4

I was trying to understand some basic code and got slightly confused by following code

int main ()
{
   FILE *fp;
   int c;
   int n = 0;

   fp = fopen("file.txt","r");
   if (fp == NULL)
   {
      perror("Error in opening file");
      return(-1);
   }
   do
   {
      c = fgetc(fp);
      if ( feof(fp) )
      {
         break ;
      }
      printf("%c", c);
   } while(1);

   fclose(fp);
   return(0);
}

Can someone explain me why c is of type integer, even though it is defined by fgetc(fp) which, from my knowledge, gets just the next character?

Paul Roub
  • 36,322
  • 27
  • 84
  • 93
Tony.H
  • 49
  • 1
  • 5
  • 2
    Look again at [`fgetc`](http://en.cppreference.com/w/c/io/fgetc), it returns an `int` (with good reason), so assigning that result to an `int` is also a good idea. – Kninnug Sep 17 '15 at 22:22
  • `c` is of type `int`, not "integer". The word "integer" covers all the integer types, from `char` up to `long long` (and their unsigned variants). – Keith Thompson Sep 17 '15 at 22:46
  • Have a look: http://stackoverflow.com/q/5431941/3185968 – EOF Sep 17 '15 at 22:49

2 Answers2

4

Given the precise way this particular code has been written, c wouldn't need to be of type int--it would still work if c were of type char.

Most code that reads characters from a file should (at least initially) read those characters into an int though.
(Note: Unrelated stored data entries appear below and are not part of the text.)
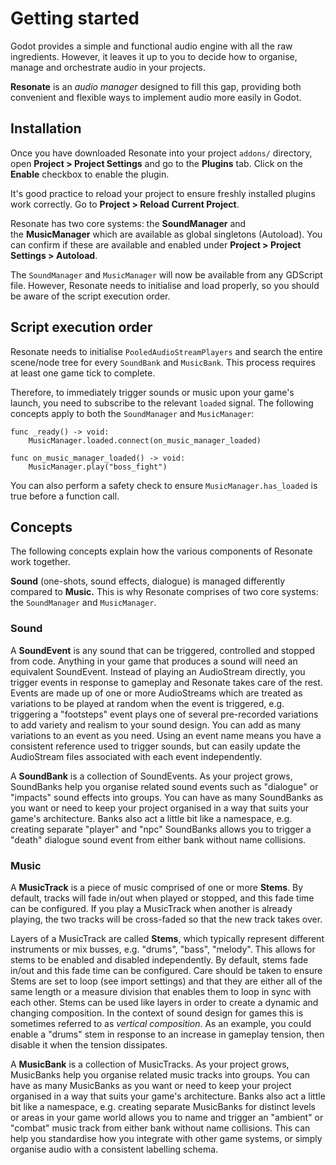 # Getting started

Godot provides a simple and functional audio engine with all the raw ingredients. However, it leaves it up to you to decide how to organise, manage and orchestrate audio in your projects.

**Resonate** is an *audio manager* designed to fill this gap, providing both convenient and flexible ways to implement audio more easily in Godot. 

## Installation

Once you have downloaded Resonate into your project `addons/` directory, open **Project > Project Settings** and go to the **Plugins** tab. Click on the **Enable** checkbox to enable the plugin.

It's good practice to reload your project to ensure freshly installed plugins work correctly. Go to **Project > Reload Current Project**.

Resonate has two core systems: the **SoundManager** and the **MusicManager** which are available as global singletons (Autoload). You can confirm if these are available and enabled under **Project > Project Settings > Autoload**.

The `SoundManager` and `MusicManager` will now be available from any GDScript file. However, Resonate needs to initialise and load properly, so you should be aware of the script execution order.

## Script execution order

Resonate needs to initialise `PooledAudioStreamPlayers` and search the entire scene/node tree for every `SoundBank` and `MusicBank`. This process requires at least one game tick to complete.

Therefore, to immediately trigger sounds or music upon your game's launch, you need to subscribe to the relevant `loaded` signal. The following concepts apply to both the `SoundManager` and `MusicManager`:

```GDScript
func _ready() -> void:
	MusicManager.loaded.connect(on_music_manager_loaded)
	
func on_music_manager_loaded() -> void:
	MusicManager.play("boss_fight")
```

You can also perform a safety check to ensure `MusicManager.has_loaded` is true before a function call.

## Concepts

The following concepts explain how the various components of Resonate work together.

**Sound** (one-shots, sound effects, dialogue) is managed differently compared to **Music.** This is why Resonate comprises of two core systems: the `SoundManager` and `MusicManager`.

### Sound

A **SoundEvent** is any sound that can be triggered, controlled and stopped from code. Anything in your game that produces a sound will need an equivalent SoundEvent. Instead of playing an AudioStream directly, you trigger events in response to gameplay and Resonate takes care of the rest. Events are made up of one or more AudioStreams which are treated as variations to be played at random when the event is triggered, e.g. triggering a "footsteps" event plays one of several pre-recorded variations to add variety and realism to your sound design. You can add as many variations to an event as you need. Using an event name means you have a consistent reference used to trigger sounds, but can easily update the AudioStream files associated with each event independently.

A **SoundBank** is a collection of SoundEvents. As your project grows, SoundBanks help you organise related sound events such as "dialogue" or "impacts" sound effects into groups. You can have as many SoundBanks as you want or need to keep your project organised in a way that suits your game's architecture. Banks also act a little bit like a namespace, e.g. creating separate "player" and "npc" SoundBanks allows you to trigger a "death" dialogue sound event from either bank without name collisions.

### Music

A **MusicTrack** is a piece of music comprised of one or more **Stems**. By default, tracks will fade in/out when played or stopped, and this fade time can be configured. If you play a MusicTrack when another is already playing, the two tracks will be cross-faded so that the new track takes over.

Layers of a MusicTrack are called **Stems**, which typically represent different instruments or mix busses, e.g. "drums", "bass", "melody". This allows for stems to be enabled and disabled independently. By default, stems fade in/out and this fade time can be configured. Care should be taken to ensure Stems are set to loop (see import settings) and that they are either all of the same length or a measure division that enables them to loop in sync with each other. Stems can be used like layers in order to create a dynamic and changing composition. In the context of sound design for games this is sometimes referred to as *vertical composition*. As an example, you could enable a "drums" stem in response to an increase in gameplay tension, then disable it when the tension dissipates.

A **MusicBank** is a collection of MusicTracks. As your project grows, MusicBanks help you organise related music tracks into groups. You can have as many MusicBanks as you want or need to keep your project organised in a way that suits your game's architecture. Banks also act a little bit like a namespace, e.g. creating separate MusicBanks for distinct levels or areas in your game world allows you to name and trigger an "ambient" or "combat" music track from either bank without name collisions. This can help you standardise how you integrate with other game systems, or simply organise audio with a consistent labelling schema.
Specifically, part of the basic design of C-style I/O is that functions like getc and fgetc can return EOF in addition to any value that could have come from the file. That is to say, any value of type char could be read from the file. getc, fgetc, etc., can signal the end of file by returning at least one value that won't/can't have come from the file. It's usually -1, but that's not guaranteed. When char is signed (which it usually is, nowadays) you can get a value from the file that will show up as -1 when it's been assigned to a char, so if you're depending on the return value to detect EOF, this can lead to mis-detection.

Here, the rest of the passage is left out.